**Activity**
All entries are to be quoted exactly; the images stay out of the copy.

**Record extracts**
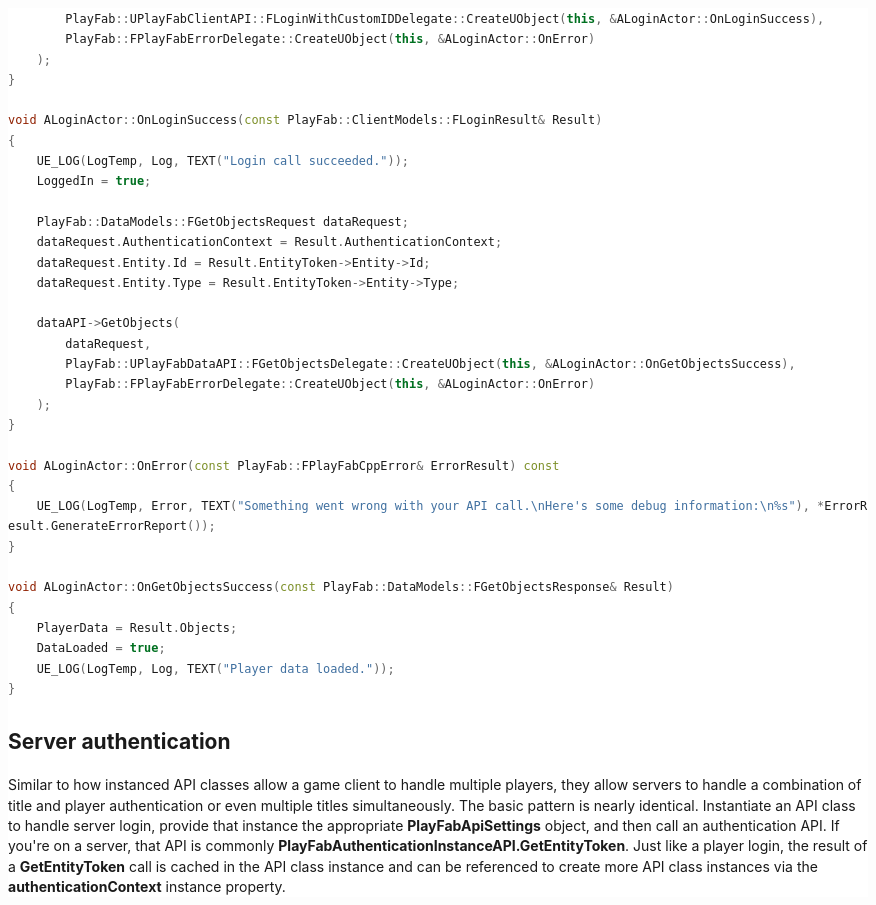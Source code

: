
 ```cpp
        PlayFab::UPlayFabClientAPI::FLoginWithCustomIDDelegate::CreateUObject(this, &ALoginActor::OnLoginSuccess),
        PlayFab::FPlayFabErrorDelegate::CreateUObject(this, &ALoginActor::OnError)
    );
}

void ALoginActor::OnLoginSuccess(const PlayFab::ClientModels::FLoginResult& Result)
{
    UE_LOG(LogTemp, Log, TEXT("Login call succeeded."));
    LoggedIn = true;

    PlayFab::DataModels::FGetObjectsRequest dataRequest;
    dataRequest.AuthenticationContext = Result.AuthenticationContext;
    dataRequest.Entity.Id = Result.EntityToken->Entity->Id;
    dataRequest.Entity.Type = Result.EntityToken->Entity->Type;

    dataAPI->GetObjects(
        dataRequest,
        PlayFab::UPlayFabDataAPI::FGetObjectsDelegate::CreateUObject(this, &ALoginActor::OnGetObjectsSuccess),
        PlayFab::FPlayFabErrorDelegate::CreateUObject(this, &ALoginActor::OnError)
    );
}

void ALoginActor::OnError(const PlayFab::FPlayFabCppError& ErrorResult) const
{
    UE_LOG(LogTemp, Error, TEXT("Something went wrong with your API call.\nHere's some debug information:\n%s"), *ErrorResult.GenerateErrorReport());
}

void ALoginActor::OnGetObjectsSuccess(const PlayFab::DataModels::FGetObjectsResponse& Result)
{
    PlayerData = Result.Objects;
    DataLoaded = true;
	UE_LOG(LogTemp, Log, TEXT("Player data loaded."));    
}
```

## Server authentication

Similar to how instanced API classes allow a game client to handle multiple players, they allow servers to handle a combination of title and player authentication or even multiple titles simultaneously. The basic pattern is nearly identical. Instantiate an API class to handle server login, provide that instance the appropriate __PlayFabApiSettings__ object, and then call an authentication API. If you're on a server, that API is commonly __PlayFabAuthenticationInstanceAPI.GetEntityToken__. Just like a player login, the result of a __GetEntityToken__ call is cached in the API class instance and can be referenced to create more API class instances via the __authenticationContext__ instance property.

**Task response**
Source code

:
 ```cpp
        PlayFab::UPlayFabClientAPI::FLoginWithCustomIDDelegate::CreateUObject(this, &ALoginActor::OnLoginSuccess),
        PlayFab::FPlayFabErrorDelegate::CreateUObject(this, &ALoginActor::OnError)
    );
}

void ALoginActor::OnLoginSuccess(const PlayFab::ClientModels::FLoginResult& Result)
{
    UE_LOG(LogTemp, Log, TEXT("Login call succeeded."));
    LoggedIn = true;

    PlayFab::DataModels::FGetObjectsRequest dataRequest;
    dataRequest.AuthenticationContext = Result.AuthenticationContext;
    dataRequest.Entity.Id = Result.EntityToken->Entity->Id;
    dataRequest.Entity.Type = Result.EntityToken->Entity->Type;

    dataAPI->GetObjects(
        dataRequest,
        PlayFab::UPlayFabDataAPI::FGetObjectsDelegate::CreateUObject(this, &ALoginActor::OnGetObjectsSuccess),
        PlayFab::FPlayFabErrorDelegate::CreateUObject(this, &ALoginActor::OnError)
    );
}

void ALoginActor::OnError(const PlayFab::FPlayFabCppError& ErrorResult) const
{
    UE_LOG(LogTemp, Error, TEXT("Something went wrong with your API call.\nHere's some debug information:\n%s"), *ErrorResult.GenerateErrorReport());
}

void ALoginActor::OnGetObjectsSuccess(const PlayFab::DataModels::FGetObjectsResponse& Result)
{
    PlayerData = Result.Objects;
    DataLoaded = true;
	UE_LOG(LogTemp, Log, TEXT("Player data loaded."));    
}
```

## Server authentication

Similar to how instanced API classes allow a game client to handle multiple players, they allow servers to handle a combination of title and player authentication or even multiple titles simultaneously. The basic pattern is nearly identical. Instantiate an API class to handle server login, provide that instance the appropriate __PlayFabApiSettings__ object, and then call an authentication API. If you're on a server, that API is commonly __PlayFabAuthenticationInstanceAPI.GetEntityToken__. Just like a player login, the result of a __GetEntityToken__ call is cached in the API class instance and can be referenced to create more API class instances via the __authenticationContext__ instance property.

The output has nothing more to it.